**WORK TASK**
Look below. Copy each line that has "awarded" in it.
——
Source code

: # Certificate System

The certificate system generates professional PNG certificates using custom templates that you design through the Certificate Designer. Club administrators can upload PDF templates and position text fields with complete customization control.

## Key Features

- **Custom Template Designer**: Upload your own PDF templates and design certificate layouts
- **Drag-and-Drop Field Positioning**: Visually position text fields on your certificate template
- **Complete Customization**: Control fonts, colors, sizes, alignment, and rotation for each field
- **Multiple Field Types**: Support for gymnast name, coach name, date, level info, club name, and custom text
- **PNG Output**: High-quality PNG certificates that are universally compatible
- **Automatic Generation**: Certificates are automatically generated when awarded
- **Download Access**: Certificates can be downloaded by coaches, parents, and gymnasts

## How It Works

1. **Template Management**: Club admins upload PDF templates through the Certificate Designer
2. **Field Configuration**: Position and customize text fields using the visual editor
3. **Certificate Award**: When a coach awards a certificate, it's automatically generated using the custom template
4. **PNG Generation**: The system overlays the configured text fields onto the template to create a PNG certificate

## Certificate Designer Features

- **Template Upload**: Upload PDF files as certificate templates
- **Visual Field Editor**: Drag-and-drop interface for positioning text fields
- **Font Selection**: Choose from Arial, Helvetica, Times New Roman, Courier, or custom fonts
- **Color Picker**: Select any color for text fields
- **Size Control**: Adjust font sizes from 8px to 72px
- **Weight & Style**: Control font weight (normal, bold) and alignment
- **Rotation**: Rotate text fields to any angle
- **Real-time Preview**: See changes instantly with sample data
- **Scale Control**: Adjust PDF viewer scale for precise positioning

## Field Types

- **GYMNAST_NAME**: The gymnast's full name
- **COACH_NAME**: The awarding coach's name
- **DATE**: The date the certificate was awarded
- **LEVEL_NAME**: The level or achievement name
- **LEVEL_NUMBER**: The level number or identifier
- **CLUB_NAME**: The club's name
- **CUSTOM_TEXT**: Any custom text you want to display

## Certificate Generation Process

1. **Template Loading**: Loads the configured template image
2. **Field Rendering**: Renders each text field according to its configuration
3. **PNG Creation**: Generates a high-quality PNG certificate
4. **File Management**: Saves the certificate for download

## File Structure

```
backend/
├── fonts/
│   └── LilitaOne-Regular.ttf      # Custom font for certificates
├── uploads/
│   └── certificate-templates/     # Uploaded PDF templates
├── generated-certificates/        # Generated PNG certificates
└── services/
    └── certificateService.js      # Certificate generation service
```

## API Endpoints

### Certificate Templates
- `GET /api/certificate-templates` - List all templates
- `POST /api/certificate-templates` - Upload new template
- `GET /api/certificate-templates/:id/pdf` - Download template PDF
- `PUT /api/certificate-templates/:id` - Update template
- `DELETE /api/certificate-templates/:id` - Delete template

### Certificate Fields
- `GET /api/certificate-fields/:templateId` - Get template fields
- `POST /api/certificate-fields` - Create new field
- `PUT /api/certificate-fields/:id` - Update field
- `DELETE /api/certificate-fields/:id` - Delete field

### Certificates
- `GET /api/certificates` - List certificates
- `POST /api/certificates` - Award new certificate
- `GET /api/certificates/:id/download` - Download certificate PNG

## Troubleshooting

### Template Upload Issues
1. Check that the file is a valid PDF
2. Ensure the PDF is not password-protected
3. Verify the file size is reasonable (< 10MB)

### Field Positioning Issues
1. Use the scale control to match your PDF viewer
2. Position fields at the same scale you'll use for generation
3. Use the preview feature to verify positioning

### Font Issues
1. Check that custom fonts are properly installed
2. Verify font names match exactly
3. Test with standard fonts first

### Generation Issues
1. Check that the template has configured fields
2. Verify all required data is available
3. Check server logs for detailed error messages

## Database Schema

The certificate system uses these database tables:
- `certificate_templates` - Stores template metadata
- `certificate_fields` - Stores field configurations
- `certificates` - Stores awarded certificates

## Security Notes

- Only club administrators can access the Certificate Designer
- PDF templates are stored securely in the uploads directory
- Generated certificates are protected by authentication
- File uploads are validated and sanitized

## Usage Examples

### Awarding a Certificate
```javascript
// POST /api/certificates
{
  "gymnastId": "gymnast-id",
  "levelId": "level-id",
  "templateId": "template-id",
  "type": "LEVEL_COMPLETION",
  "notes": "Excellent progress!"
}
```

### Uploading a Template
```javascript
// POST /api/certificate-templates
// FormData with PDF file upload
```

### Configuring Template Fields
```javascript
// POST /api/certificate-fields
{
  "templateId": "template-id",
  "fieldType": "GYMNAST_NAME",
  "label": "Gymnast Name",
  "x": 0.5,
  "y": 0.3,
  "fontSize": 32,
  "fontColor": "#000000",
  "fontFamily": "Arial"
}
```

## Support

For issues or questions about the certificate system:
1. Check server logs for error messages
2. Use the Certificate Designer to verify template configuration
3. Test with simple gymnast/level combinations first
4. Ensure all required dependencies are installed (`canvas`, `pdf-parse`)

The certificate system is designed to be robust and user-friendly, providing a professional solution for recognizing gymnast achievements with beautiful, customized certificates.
——
**ANSWER SECTION**
- **Automatic Generation**: Certificates are automatically generated when awarded
- **DATE**: The date the certificate was awarded
- `certificates` - Stores awarded certificates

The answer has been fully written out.